Let’s face it; nothing gets our blood boiling like a serious conflict. Maybe you notice that your heart beats faster, your palms sweat, and your face gets flush. Your body gets the adrenaline pumping in preparation for the battle. When you feel these bodily signals, it’s a good idea to take some deep breaths and do some introspection.
Before you face a conflict ask yourself these questions:
* Would I rather win the argument or win the relationship?
* What rule states that someone else "must" do what I want?
* What are some options to solving this conflict?
* How can I be a part of the solution and create a ‘win-win’ for all involved?
* In the grand scheme of things, how important is this issue? Is this person?
* To what extent can I just ‘Let it go?’
Your inner preparation will pay off in a calmer demeanor and response when you face the conflict. This benefits both you and the other person and lays the groundwork for successful conflict resolution to occur.
Let Them Know You Care
When you are talking to someone do you make them feel that you really care about them? Author and Teacher, Richard Moss says “The greatest gift you can give another is the purity of your attention.”

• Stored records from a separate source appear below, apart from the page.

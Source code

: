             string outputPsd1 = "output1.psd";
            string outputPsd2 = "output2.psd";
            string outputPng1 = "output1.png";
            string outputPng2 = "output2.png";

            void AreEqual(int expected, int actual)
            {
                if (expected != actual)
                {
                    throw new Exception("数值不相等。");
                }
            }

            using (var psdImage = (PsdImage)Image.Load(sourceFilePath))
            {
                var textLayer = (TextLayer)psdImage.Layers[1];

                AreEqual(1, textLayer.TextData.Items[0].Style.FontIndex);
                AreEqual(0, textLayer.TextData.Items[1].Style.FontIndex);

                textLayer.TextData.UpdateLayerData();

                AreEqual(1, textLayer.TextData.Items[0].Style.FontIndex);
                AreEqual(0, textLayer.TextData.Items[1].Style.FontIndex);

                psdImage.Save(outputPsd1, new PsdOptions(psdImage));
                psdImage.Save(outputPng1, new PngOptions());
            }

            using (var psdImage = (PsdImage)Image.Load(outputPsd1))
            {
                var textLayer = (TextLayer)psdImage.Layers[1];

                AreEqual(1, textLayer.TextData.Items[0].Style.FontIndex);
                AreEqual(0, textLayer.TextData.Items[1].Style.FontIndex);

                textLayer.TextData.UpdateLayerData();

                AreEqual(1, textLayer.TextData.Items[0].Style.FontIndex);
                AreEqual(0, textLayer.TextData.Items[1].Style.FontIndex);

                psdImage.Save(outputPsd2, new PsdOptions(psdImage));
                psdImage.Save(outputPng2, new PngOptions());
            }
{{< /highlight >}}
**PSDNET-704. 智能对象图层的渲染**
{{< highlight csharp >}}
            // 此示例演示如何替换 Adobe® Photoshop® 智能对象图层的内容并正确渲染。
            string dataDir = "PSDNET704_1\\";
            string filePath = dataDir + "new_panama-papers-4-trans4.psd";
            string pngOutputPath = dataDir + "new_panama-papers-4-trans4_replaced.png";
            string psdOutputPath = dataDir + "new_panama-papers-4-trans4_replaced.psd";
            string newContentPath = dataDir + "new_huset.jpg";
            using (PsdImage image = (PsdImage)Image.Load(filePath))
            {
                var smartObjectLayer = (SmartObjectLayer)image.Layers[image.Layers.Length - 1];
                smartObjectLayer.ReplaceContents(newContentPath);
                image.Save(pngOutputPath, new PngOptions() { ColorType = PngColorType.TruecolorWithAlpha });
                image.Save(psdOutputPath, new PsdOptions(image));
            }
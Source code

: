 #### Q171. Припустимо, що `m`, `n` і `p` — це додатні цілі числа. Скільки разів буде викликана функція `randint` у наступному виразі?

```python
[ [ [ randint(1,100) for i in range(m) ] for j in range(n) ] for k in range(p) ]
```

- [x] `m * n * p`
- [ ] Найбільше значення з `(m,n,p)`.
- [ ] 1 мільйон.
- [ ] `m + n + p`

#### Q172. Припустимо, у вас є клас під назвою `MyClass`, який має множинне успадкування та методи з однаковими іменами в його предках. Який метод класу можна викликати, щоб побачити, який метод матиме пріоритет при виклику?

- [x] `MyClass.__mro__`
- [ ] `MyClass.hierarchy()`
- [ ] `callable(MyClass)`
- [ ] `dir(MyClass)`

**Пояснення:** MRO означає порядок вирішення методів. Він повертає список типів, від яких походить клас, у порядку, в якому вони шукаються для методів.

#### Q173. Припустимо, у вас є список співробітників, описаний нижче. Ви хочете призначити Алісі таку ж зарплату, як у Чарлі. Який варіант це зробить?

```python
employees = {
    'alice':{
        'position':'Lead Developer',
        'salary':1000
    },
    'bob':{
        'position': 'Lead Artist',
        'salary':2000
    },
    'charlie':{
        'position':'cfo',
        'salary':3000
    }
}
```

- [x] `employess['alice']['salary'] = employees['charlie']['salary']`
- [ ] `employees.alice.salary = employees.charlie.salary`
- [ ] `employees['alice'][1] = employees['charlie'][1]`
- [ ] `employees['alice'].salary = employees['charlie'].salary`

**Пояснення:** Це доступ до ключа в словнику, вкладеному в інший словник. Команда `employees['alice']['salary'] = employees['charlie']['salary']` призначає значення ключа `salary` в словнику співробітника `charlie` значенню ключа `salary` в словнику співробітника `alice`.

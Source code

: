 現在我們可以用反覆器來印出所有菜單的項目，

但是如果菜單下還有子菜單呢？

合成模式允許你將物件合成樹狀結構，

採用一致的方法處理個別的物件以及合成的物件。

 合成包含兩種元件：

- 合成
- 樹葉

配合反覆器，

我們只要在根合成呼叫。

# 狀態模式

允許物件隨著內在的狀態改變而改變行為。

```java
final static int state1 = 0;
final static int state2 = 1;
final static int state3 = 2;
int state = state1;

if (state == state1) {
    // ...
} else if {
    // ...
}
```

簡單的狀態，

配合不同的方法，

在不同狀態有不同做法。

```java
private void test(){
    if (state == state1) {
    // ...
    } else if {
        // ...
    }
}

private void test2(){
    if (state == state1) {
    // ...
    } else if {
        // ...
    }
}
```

When talking with others, here are a few things you can do to let people know you care:
* Ask open ended questions that start with words like "What' and "How".
* Repeat back what they have said so they feel that they have been heard and understood.
* Don’t interrupt.
* Show that you are listening by nodding your head, smiling and making affirming statements like "I see" or "yes".
* Make solid eye contact and don’t let your eyes wander.
* And keep the conversation on them.
The payoff for developing these disciplines is big because you’ve made someone else feel special, and you feel great about doing something good for someone else.